- _Extracted records_:

##############################

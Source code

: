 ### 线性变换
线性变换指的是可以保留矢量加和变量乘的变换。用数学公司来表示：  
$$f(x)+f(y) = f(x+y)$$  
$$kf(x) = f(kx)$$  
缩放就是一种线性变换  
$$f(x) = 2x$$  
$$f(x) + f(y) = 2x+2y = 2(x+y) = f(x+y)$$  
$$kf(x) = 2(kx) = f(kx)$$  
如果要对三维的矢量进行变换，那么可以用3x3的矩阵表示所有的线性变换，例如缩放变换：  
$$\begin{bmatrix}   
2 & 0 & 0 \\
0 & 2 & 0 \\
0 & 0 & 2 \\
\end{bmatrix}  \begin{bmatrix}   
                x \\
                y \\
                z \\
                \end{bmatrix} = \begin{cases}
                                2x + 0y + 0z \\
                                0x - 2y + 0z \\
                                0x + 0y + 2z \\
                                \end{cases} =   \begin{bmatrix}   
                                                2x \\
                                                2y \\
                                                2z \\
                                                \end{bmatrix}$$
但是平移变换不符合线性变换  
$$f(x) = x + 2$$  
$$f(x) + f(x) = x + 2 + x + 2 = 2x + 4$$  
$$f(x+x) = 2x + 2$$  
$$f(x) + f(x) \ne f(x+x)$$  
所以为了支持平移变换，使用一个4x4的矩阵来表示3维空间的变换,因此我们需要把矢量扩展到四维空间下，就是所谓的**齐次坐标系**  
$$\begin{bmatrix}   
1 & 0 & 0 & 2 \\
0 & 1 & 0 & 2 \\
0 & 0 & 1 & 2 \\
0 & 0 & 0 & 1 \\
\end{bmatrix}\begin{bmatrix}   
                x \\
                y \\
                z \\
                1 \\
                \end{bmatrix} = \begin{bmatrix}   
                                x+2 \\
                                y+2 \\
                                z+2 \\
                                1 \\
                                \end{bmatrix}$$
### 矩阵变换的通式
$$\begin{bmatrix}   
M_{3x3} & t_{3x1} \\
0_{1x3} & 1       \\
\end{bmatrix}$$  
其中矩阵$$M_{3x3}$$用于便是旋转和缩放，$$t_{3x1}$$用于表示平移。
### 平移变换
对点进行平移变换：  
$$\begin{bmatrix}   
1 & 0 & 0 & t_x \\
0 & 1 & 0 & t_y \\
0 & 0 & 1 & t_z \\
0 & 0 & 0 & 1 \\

##############################

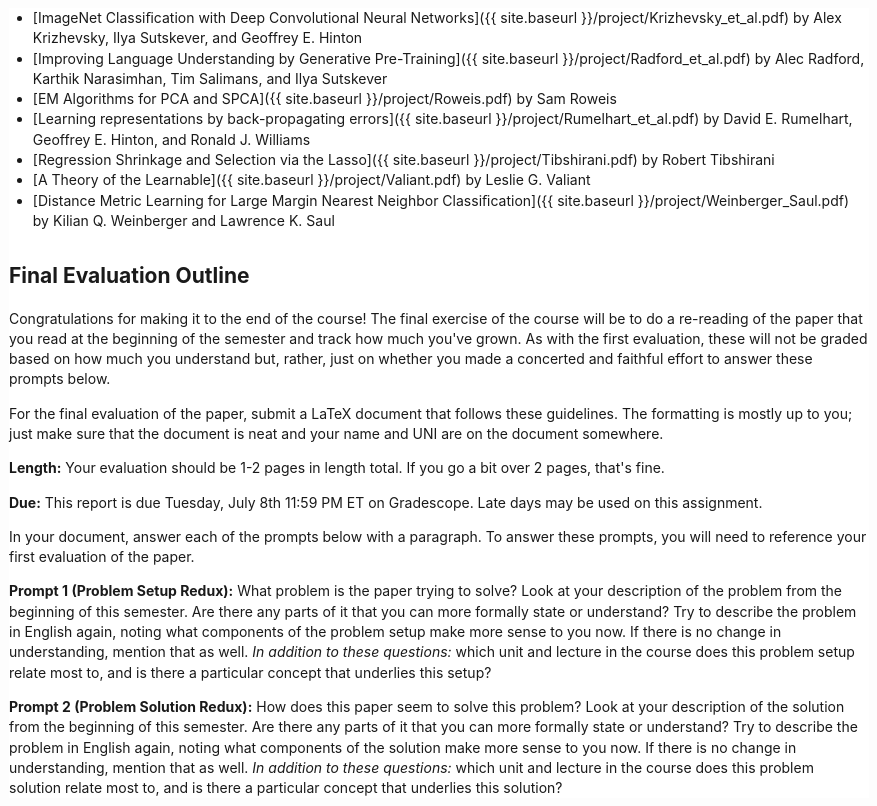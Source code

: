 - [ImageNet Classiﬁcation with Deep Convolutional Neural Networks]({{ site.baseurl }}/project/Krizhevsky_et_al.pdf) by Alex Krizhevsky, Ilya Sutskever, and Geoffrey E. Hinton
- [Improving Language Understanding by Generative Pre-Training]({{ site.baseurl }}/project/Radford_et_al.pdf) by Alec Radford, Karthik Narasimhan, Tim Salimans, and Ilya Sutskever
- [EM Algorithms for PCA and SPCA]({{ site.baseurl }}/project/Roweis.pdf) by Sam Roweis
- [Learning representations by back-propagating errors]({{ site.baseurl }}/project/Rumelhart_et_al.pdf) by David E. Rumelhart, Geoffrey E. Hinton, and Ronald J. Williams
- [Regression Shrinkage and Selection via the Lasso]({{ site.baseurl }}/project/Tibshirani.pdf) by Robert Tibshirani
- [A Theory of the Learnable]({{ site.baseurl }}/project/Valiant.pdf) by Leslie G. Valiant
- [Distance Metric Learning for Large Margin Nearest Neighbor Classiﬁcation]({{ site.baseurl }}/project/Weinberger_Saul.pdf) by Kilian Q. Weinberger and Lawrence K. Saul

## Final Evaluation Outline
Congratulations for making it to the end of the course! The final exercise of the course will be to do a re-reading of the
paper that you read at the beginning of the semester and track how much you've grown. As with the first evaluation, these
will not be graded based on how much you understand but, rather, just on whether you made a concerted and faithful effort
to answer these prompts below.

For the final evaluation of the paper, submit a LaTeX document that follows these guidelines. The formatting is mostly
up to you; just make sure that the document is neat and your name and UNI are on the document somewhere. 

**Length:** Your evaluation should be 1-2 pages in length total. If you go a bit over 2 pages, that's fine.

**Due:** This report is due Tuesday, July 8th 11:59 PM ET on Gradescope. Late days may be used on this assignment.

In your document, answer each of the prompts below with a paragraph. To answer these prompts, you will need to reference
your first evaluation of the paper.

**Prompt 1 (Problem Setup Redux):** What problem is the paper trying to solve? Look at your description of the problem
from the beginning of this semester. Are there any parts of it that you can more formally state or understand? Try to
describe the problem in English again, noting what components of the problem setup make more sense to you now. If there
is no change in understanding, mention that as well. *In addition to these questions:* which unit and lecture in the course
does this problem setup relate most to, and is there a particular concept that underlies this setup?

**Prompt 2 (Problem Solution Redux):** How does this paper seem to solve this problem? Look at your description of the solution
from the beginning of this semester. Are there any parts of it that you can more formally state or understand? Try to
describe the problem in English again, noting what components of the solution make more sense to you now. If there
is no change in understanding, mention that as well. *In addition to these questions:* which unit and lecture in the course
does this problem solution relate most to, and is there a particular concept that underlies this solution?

##############################

- _Problem details_:
Whenever a line above holds the word "below", include it in your count, and report nothing but that count.

- _Solution_:
2